====== Supplied records

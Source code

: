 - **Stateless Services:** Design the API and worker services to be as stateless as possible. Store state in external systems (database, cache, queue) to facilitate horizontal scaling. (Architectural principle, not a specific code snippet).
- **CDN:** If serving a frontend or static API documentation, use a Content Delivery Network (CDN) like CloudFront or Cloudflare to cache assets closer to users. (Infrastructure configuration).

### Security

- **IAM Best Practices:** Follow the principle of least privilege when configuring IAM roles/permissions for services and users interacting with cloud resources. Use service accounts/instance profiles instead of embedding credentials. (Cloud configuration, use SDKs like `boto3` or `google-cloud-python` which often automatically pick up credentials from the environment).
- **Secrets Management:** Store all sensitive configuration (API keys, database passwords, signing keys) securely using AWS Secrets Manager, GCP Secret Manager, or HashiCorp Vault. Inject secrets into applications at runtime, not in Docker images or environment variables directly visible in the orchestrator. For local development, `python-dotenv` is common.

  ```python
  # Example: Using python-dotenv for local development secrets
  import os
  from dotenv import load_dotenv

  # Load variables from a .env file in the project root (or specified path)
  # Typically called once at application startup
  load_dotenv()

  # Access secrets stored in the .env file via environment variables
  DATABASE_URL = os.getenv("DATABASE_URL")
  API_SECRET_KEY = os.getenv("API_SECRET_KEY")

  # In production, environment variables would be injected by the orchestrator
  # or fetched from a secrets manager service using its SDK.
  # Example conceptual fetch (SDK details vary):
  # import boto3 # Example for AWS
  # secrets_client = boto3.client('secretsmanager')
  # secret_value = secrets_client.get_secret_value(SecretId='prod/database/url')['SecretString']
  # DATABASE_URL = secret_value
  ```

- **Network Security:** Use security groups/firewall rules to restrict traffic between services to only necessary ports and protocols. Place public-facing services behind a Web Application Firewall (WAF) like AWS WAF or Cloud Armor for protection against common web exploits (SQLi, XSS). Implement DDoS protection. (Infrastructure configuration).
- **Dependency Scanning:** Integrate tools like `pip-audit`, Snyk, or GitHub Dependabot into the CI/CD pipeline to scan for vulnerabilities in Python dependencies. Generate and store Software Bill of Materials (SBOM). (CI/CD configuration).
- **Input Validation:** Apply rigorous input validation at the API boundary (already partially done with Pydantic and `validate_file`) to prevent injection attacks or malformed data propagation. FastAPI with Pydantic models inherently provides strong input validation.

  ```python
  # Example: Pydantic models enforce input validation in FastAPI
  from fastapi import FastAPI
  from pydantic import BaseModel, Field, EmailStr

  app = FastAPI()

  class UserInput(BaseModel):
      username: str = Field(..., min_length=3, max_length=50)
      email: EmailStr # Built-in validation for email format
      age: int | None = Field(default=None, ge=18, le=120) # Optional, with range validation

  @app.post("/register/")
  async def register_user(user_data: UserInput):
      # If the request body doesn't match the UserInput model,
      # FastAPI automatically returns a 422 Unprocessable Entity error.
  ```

============

> **What needs to be done**: Retype the records above in full, exactly as they appear.

> **Exercise output**:
Source code

: - **Stateless Services:** Design the API and worker services to be as stateless as possible. Store state in external systems (database, cache, queue) to facilitate horizontal scaling. (Architectural principle, not a specific code snippet).
- **CDN:** If serving a frontend or static API documentation, use a Content Delivery Network (CDN) like CloudFront or Cloudflare to cache assets closer to users. (Infrastructure configuration).

### Security

- **IAM Best Practices:** Follow the principle of least privilege when configuring IAM roles/permissions for services and users interacting with cloud resources. Use service accounts/instance profiles instead of embedding credentials. (Cloud configuration, use SDKs like `boto3` or `google-cloud-python` which often automatically pick up credentials from the environment).
- **Secrets Management:** Store all sensitive configuration (API keys, database passwords, signing keys) securely using AWS Secrets Manager, GCP Secret Manager, or HashiCorp Vault. Inject secrets into applications at runtime, not in Docker images or environment variables directly visible in the orchestrator. For local development, `python-dotenv` is common.

  ```python
  # Example: Using python-dotenv for local development secrets
  import os
  from dotenv import load_dotenv

  # Load variables from a .env file in the project root (or specified path)
  # Typically called once at application startup
  load_dotenv()

  # Access secrets stored in the .env file via environment variables
  DATABASE_URL = os.getenv("DATABASE_URL")
  API_SECRET_KEY = os.getenv("API_SECRET_KEY")

  # In production, environment variables would be injected by the orchestrator
  # or fetched from a secrets manager service using its SDK.
  # Example conceptual fetch (SDK details vary):
  # import boto3 # Example for AWS
  # secrets_client = boto3.client('secretsmanager')
  # secret_value = secrets_client.get_secret_value(SecretId='prod/database/url')['SecretString']
  # DATABASE_URL = secret_value
  ```

- **Network Security:** Use security groups/firewall rules to restrict traffic between services to only necessary ports and protocols. Place public-facing services behind a Web Application Firewall (WAF) like AWS WAF or Cloud Armor for protection against common web exploits (SQLi, XSS). Implement DDoS protection. (Infrastructure configuration).
- **Dependency Scanning:** Integrate tools like `pip-audit`, Snyk, or GitHub Dependabot into the CI/CD pipeline to scan for vulnerabilities in Python dependencies. Generate and store Software Bill of Materials (SBOM). (CI/CD configuration).
- **Input Validation:** Apply rigorous input validation at the API boundary (already partially done with Pydantic and `validate_file`) to prevent injection attacks or malformed data propagation. FastAPI with Pydantic models inherently provides strong input validation.

  ```python
  # Example: Pydantic models enforce input validation in FastAPI
  from fastapi import FastAPI
  from pydantic import BaseModel, Field, EmailStr

  app = FastAPI()

  class UserInput(BaseModel):
      username: str = Field(..., min_length=3, max_length=50)
      email: EmailStr # Built-in validation for email format
      age: int | None = Field(default=None, ge=18, le=120) # Optional, with range validation

  @app.post("/register/")
  async def register_user(user_data: UserInput):
      # If the request body doesn't match the UserInput model,
      # FastAPI automatically returns a 422 Unprocessable Entity error.
  ```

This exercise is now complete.